■ WHAT IS EXPECTED:
Give back an exact copy of the lines in the records below, from the line that has "Ancor Communications ASUS" through the line that has "Monitor screen resolution", and nothing besides.

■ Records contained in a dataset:
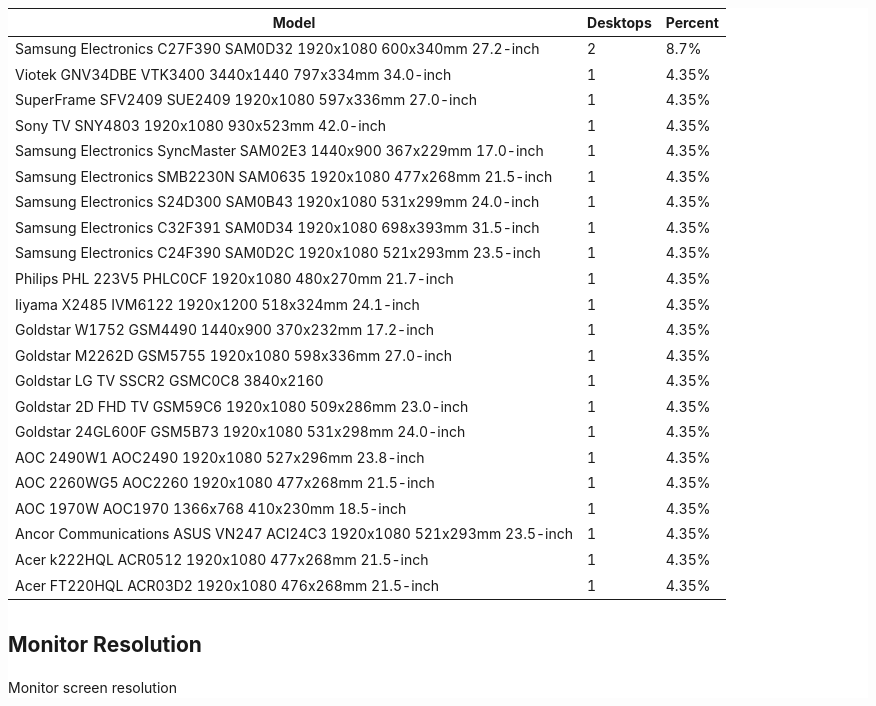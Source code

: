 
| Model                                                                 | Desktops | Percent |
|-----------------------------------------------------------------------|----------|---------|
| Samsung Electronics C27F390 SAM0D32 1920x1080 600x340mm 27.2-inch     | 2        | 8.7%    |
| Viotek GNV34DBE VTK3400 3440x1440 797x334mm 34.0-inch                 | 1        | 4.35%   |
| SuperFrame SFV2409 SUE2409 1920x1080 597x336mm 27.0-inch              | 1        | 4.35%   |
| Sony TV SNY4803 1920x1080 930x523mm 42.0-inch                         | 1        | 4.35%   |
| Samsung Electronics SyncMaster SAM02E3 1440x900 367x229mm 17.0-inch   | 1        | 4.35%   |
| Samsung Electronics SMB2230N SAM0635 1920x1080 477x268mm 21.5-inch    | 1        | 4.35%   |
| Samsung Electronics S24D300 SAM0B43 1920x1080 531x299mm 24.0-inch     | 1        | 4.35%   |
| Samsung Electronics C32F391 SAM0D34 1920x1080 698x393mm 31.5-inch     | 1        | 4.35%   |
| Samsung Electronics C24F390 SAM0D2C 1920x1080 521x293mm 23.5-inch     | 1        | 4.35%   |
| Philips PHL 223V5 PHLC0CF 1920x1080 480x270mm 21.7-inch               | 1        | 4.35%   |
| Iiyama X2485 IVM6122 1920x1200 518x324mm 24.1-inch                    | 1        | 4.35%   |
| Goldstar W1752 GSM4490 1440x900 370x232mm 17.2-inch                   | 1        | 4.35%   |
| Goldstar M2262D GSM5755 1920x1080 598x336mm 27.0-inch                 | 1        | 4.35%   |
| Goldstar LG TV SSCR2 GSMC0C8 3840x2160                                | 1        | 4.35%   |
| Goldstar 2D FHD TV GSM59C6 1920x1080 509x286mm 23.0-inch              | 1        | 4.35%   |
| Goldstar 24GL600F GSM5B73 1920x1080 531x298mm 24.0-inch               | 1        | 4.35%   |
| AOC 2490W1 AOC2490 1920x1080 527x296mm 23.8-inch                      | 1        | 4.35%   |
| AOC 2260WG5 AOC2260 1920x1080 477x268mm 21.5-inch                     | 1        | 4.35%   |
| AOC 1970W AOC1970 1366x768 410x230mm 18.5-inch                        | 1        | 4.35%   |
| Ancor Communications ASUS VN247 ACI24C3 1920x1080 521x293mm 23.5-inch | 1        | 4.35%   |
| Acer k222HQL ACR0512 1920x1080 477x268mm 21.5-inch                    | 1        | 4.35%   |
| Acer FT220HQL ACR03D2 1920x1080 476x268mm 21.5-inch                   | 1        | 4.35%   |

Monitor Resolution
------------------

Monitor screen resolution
...
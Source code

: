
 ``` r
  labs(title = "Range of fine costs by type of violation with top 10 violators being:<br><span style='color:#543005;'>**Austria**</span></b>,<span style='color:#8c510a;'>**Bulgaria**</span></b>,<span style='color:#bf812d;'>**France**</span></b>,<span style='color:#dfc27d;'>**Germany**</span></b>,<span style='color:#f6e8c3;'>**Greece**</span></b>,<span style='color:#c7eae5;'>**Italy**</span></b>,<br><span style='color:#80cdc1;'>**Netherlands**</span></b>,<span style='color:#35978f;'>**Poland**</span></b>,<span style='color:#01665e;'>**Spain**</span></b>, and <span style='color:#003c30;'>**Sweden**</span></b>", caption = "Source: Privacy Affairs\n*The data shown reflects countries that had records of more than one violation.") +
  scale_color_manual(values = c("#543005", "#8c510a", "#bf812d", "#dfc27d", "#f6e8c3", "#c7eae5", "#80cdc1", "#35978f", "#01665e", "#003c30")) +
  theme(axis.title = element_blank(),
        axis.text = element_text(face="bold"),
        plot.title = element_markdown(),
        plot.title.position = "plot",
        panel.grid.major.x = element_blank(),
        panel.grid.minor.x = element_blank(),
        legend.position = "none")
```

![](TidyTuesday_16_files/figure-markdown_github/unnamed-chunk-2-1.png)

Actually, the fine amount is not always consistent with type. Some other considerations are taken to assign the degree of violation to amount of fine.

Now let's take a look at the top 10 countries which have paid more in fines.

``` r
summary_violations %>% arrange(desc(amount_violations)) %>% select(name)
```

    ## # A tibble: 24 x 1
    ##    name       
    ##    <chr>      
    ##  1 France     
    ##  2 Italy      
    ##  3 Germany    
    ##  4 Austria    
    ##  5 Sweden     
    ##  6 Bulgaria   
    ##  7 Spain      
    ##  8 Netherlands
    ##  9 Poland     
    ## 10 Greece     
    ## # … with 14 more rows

■ WRITTEN RESPONSE:
| Ancor Communications ASUS VN247 ACI24C3 1920x1080 521x293mm 23.5-inch | 1        | 4.35%   |
| Acer k222HQL ACR0512 1920x1080 477x268mm 21.5-inch                    | 1        | 4.35%   |
| Acer FT220HQL ACR03D2 1920x1080 476x268mm 21.5-inch                   | 1        | 4.35%   |

Monitor Resolution
------------------

Monitor screen resolution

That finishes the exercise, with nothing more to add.